Credit Suisse Signals End to Era of Cutbacks, Job Dismissals (2)

(Bloomberg) -- Credit Suisse Group AG signaled the era of cost-cutting and job dismissals may soon be over, telling employees that the bank will emphasize businesses that generate higher returns in its next strategic plan.

Work on a blueprint for 2018 to 2020 began this month after the bank moved up a strategy meeting between executives and directors to June from the usual time of late August, according to an internal memo seen by Bloomberg and confirmed by the bank.

Credit Suisse is midway through a three-year overhaul reorganizing operations around wealth management and emerging markets. Capital generation has been the thrust so far, with the bank cutting thousands of jobs, slashing operating expenses and selling riskier assets. The bank said it’s now primed for growth and a higher stock price.

“Looking beyond 2018 we agreed there would continue to be significant value creation opportunities available to a restructured Credit Suisse,” Chief Executive Officer Tidjane Thiam wrote. “That would translate into a growing valuation of Credit Suisse as we continue to allocate more capital towards businesses that will generate higher returns and are more capital efficient.”

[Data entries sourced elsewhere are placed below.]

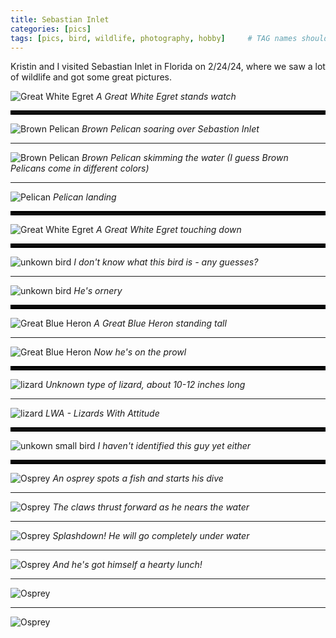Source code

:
 ```yaml
---
title: Sebastian Inlet
categories: [pics]
tags: [pics, bird, wildlife, photography, hobby]     # TAG names should always be lowercase
---
```


Kristin and I visited Sebastian Inlet in Florida on 2/24/24, where we saw a lot of wildlife and got some great pictures. 


![Great White Egret](/assets/images/2024-02-24-sebastion-inlet-26.JPG)
_A Great White Egret stands watch_

<hr style="border:3px solid #000000">

![Brown Pelican](/assets/images/2024-02-24-sebastion-inlet-8.JPG)
_Brown Pelican soaring over Sebastion Inlet_

---

![Brown Pelican](/assets/images/2024-02-24-sebastion-inlet-19.JPG)
_Brown Pelican skimming the water (I guess Brown Pelicans come in different colors)_

---

![Pelican](/assets/images/2024-02-24-sebastion-inlet-14.JPG)
_Pelican landing_

<hr style="border:3px solid #000000">

![Great White Egret](/assets/images/2024-02-24-sebastion-inlet-9.JPG)
_A Great White Egret touching down_

<hr style="border:3px solid #000000">

![unkown bird](/assets/images/2024-02-24-sebastion-inlet-10.JPG)
_I don't know what this bird is - any guesses?_

---

![unkown bird](/assets/images/2024-02-24-sebastion-inlet-11.JPG)
_He's ornery_

<hr style="border:3px solid #000000">

![Great Blue Heron](/assets/images/2024-02-24-sebastion-inlet-12.JPG)
_A Great Blue Heron standing tall_

---

![Great Blue Heron](/assets/images/2024-02-24-sebastion-inlet-13.JPG)
_Now he's on the prowl_

<hr style="border:3px solid #000000">

![lizard](/assets/images/2024-02-24-sebastion-inlet-15.JPG)
_Unknown type of lizard, about 10-12 inches long_

---

![lizard](/assets/images/2024-02-24-sebastion-inlet-16.JPG)
_LWA - Lizards With Attitude_

<hr style="border:3px solid #000000">

![unkown small bird](/assets/images/2024-02-24-sebastion-inlet-18.JPG)
_I haven't identified this guy yet either_

<hr style="border:3px solid #000000">

![Osprey](/assets/images/2024-02-24-sebastion-inlet-20.JPG)
_An osprey spots a fish and starts his dive_

---

![Osprey](/assets/images/2024-02-24-sebastion-inlet-21.JPG)
_The claws thrust forward as he nears the water_

---

![Osprey](/assets/images/2024-02-24-sebastion-inlet-22.JPG)
_Splashdown! He will go completely under water_

---

![Osprey](/assets/images/2024-02-24-sebastion-inlet-23.JPG)
_And he's got himself a hearty lunch!_

---

![Osprey](/assets/images/2024-02-24-sebastion-inlet-24.JPG)

---

![Osprey](/assets/images/2024-02-24-sebastion-inlet-25.JPG)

Credit Suisse is moving to growth mode after raising more than 10 billion francs ($10.4 billion) from two share sales and trimming 1.9 billion francs in fixed costs. The group has pulled back in investment banking and continues to wind down its strategic resolution unit, freeing up capital trapped in assets like distressed debt.

Driving Valuation

Credit Suisse said moves to boost the size and share of capital allocated to businesses attracting a higher market multiple will lift the bank’s valuation after 2018. In his comments on first-quarter earnings, Thiam singled out four units as having the highest returns on risk-adjusted capital: the Swiss bank, its two international wealth management businesses and its advisory business.

The shares were trading 0.6 percent lower at 14.54 francs in Zurich trading as of 4:48 p.m., while the Bloomberg Europe 500 bank index was down 0.26 percent.

“Credit Suisse is starting to recover and the business is doing better and better," said Urs Beck, a fund manager at EFG who holds Credit Suisse. “What I would still like to see from a strategic point of view is smaller investment banking operations.”

Thiam has repeatedly ruled out further shrinkage in that area, describing the global markets division as “right-sized.” The scaled-back unit, which houses trading activities, had 52 billion francs in risk-weighted assets at the end of the first quarter, below its new ceiling of 60 billion francs.

Earnings Update

Regarding current strategy, the bank said its priorities include “disciplined capital management” and investing in talent and technology. It reiterated its goal of reducing its cost base to less than 17 billion francs by the end of 2018. That compares with 19.4 billion francs at the end of 2016.

"Thiam’s statements are in line with Credit Suisse’s existing strategy of reducing capital allocated to the strategic resolution unit and to global markets while mainly increasing investment in its private banking businesses." Andreas Venditti, a banking analyst at Vontobel Holding AG, said by phone. "While there might be further adjustments at global markets, the main restructuring seems mostly done."

Other topics during the two-day strategy session included managing the impact of the U.K. exit from the European Union, driving digitization and innovation throughout the bank, strengthening controls and governance and ensuring that cost cuts don’t hurt the franchise, according to the memo.

Thiam said the board was satisfied with the bank’s performance over the last 18 months and that he looks forward to updating employees on its second-quarter earnings. Credit Suisse reports on July 28.

“With the progress achieved to date, we believe we are on track to deliver on our strategic ambitions,” he told employees.

(Adds analyst comment in 11th paragraph, comment on earnings in penultimate pargraph.)